Il periodo immediatamente precedente alla predicazione di Gesù costituì un periodo importante per la Palestina. Sotto la direzione dell’energico Erode il Grande la regione divenne una terra popolosa – si ritiene che quasi un decimo della popolazione dell’Impero fosse ebraica – con grandi opere pubbliche, fortezze e un’efficiente rete stradale. Tuttavia il contrasto fra i Sadducei, conservatori e portati al compromesso, e i Farisei, gli «integralisti» dell’epoca, agitò profondamente la società di allora.

L’insegnamento di Gesù, come quello di Giovanni Battista poteva considerarsi come contrario al formalismo prevalente nella religione ebraica dell’epoca, tale nuova forma di religiosità aveva dato vita ad un movimento religioso a carattere popolare, tuttavia diverso da quello chiuso e settario di gruppi religiosi simili. Alcuni hanno notato alcune affinità fra la comunità cristiana e quella degli Esseni, tuttavia mentre questi erano dediti alla vita monastica, i Cristiani intendevano non costituire un corpo estraneo alla società. Abbastanza interessante è l’apertura mostrata da Gesù verso gli stranieri, nei Vangeli vediamo il caso del centurione romano che si era rivolto a Lui, al quale il Maestro rispose: «Non ho mai trovato una fede così grande tra quelli che appartengono al popolo d’Israele». Ancora più interessante è poi la famosa affermazione di Gesù di fronte ai Farisei che avevano cercato di metterlo in difficoltà: «Date a Cesare quello che è di Cesare e date a Dio quello che è di Dio», un’opinione non condivisa da una parte notevole degli Ebrei. Significativo è anche, come riportato dagli Atti degli Apostoli, che Stefano, uno dei membri della comunità di Gerusalemme, venne condannato a morte per aver affermato che la presenza di Dio non era legata al Tempio di Gerusalemme, un’istituzione di notevole importanza per gli Ebrei ortodossi.
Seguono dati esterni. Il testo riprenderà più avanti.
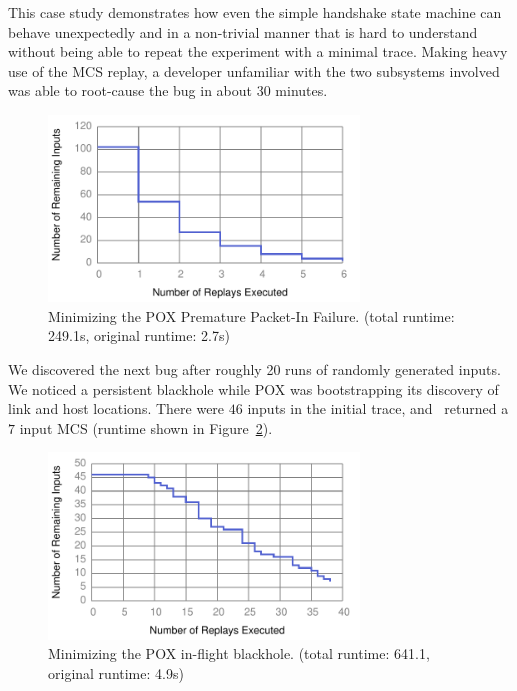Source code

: This case study demonstrates
how even the simple handshake state machine can behave unexpectedly and in a
non-trivial manner that is hard to understand without being able to repeat the
experiment with a minimal trace. Making heavy use of the MCS replay, a developer
unfamiliar with the two subsystems involved was able to root-cause the bug in
about 30 minutes.
\begin{figure}[t]
    \includegraphics[width=3.25in]{../graphs/runtime/pox_early_packetin.pdf}
    \caption[]{\label{fig:pox_handshake} Minimizing the POX Premature
    Packet-In Failure. (total runtime: 249.1s, original runtime: 2.7s)}
\end{figure}
 We
discovered the next bug after roughly 20 runs of randomly generated inputs.
We noticed a persistent blackhole while POX was bootstrapping its
discovery of link and host locations. There were $46$ inputs in the initial
trace, and \projectname~returned a $7$ input
MCS (runtime shown in Figure~\ref{fig:pox_discovery}).

\begin{figure}[t]
    \includegraphics[width=3.25in]{../graphs/runtime/pox_blackhole.pdf}
    \caption[]{\label{fig:pox_discovery} Minimizing the POX in-flight
    blackhole. (total runtime: 641.1, original runtime: 4.9s)}
\end{figure}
Già Gesù nei Vangeli si era espresso per una certa riforma della Legge Mosaica, tale nuovo atteggiamento venne ripreso con maggiore vigore da San Paolo, e fu la causa di contrasti fortissimi all’interno dei Cristiani e della comunità ebraica. Svetonio al riguardo riporta infatti del «continuo tumulto… per colpa di un certo Cristo». Il Cristianesimo meno formalistico e più aperto agli stranieri dell’Ebraismo tradizionale, accolse al suo interno un gran numero di Greci, e si affermò rapidamente ad Antiochia e Alessandria, città che avevano una larga presenza dei due popoli. I Cristiani non attribuivano particolarmente importanza alle cerimonie religiose, alle «opere» come le chiama San Paolo, ma come si affermava negli Atti degli Apostoli, insistevano sull’importanza di una ricerca interiore e di un cambiamento di vita. Per quanto riguarda l’organizzazione interna della comunità, a Gerusalemme i Cristiani «vivevano come fratelli» e mettevano in comune i beni, ma tale scelta di vita così radicale non venne seguita dagli altri gruppi. Nelle comunità cristiane le donne avevano un ruolo superiore a quello che generalmente possedevano fra gli altri Ebrei. Le autorità romane non presero provvedimenti contro i Cristiani, ritenevano, come confermato negli Atti degli Apostoli, di non dover entrare nelle questioni religiose che ritenevano di scarso interesse per lo Stato.

Il periodo successivo a quello di Gesù fu un periodo particolarmente intenso dal punto di vista religioso. Gli Atti degli Apostoli e lo storico ebraico Giuseppe Flavio riportano la presenza di numerosi personaggi messianici che si ritenevano investiti di poteri miracolosi e suscitavano turbamento nel popolo.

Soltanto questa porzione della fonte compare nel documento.